*Exercise objective*: Print each entry verbatim.

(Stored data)
• • • •

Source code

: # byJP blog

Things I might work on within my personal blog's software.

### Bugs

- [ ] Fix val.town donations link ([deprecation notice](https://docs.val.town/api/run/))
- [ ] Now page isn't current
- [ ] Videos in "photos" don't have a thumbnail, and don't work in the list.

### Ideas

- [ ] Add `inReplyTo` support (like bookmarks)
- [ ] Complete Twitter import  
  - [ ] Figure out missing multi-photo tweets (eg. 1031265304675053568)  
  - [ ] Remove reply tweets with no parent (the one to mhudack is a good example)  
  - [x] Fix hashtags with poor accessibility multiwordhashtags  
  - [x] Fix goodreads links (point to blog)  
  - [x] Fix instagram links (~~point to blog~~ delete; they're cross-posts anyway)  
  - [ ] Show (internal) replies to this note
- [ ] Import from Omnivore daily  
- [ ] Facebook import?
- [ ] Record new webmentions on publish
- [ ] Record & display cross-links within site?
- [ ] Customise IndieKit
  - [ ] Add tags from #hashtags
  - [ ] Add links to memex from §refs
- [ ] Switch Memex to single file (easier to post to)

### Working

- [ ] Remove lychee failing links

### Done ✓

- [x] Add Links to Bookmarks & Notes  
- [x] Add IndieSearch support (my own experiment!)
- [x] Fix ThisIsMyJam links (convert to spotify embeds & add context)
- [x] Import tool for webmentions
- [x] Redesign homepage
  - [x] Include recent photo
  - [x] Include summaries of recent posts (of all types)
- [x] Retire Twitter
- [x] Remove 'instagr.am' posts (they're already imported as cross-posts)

• • • •

*Answer for the task*:
Source code

: # byJP blog

Things I might work on within my personal blog's software.

### Bugs

- [ ] Fix val.town donations link ([deprecation notice](https://docs.val.town/api/run/))
- [ ] Now page isn't current
- [ ] Videos in "photos" don't have a thumbnail, and don't work in the list.

### Ideas

- [ ] Add `inReplyTo` support (like bookmarks)
- [ ] Complete Twitter import  
  - [ ] Figure out missing multi-photo tweets (eg. 1031265304675053568)  
  - [ ] Remove reply tweets with no parent (the one to mhudack is a good example)  
  - [x] Fix hashtags with poor accessibility multiwordhashtags  
  - [x] Fix goodreads links (point to blog)  
  - [x] Fix instagram links (~~point to blog~~ delete; they're cross-posts anyway)  
  - [ ] Show (internal) replies to this note
- [ ] Import from Omnivore daily  
- [ ] Facebook import?
- [ ] Record new webmentions on publish
- [ ] Record & display cross-links within site?
- [ ] Customise IndieKit
  - [ ] Add tags from #hashtags
  - [ ] Add links to memex from §refs
- [ ] Switch Memex to single file (easier to post to)

### Working

- [ ] Remove lychee failing links

### Done ✓

- [x] Add Links to Bookmarks & Notes  
- [x] Add IndieSearch support (my own experiment!)
- [x] Fix ThisIsMyJam links (convert to spotify embeds & add context)
- [x] Import tool for webmentions
- [x] Redesign homepage
  - [x] Include recent photo
  - [x] Include summaries of recent posts (of all types)
- [x] Retire Twitter
- [x] Remove 'instagr.am' posts (they're already imported as cross-posts)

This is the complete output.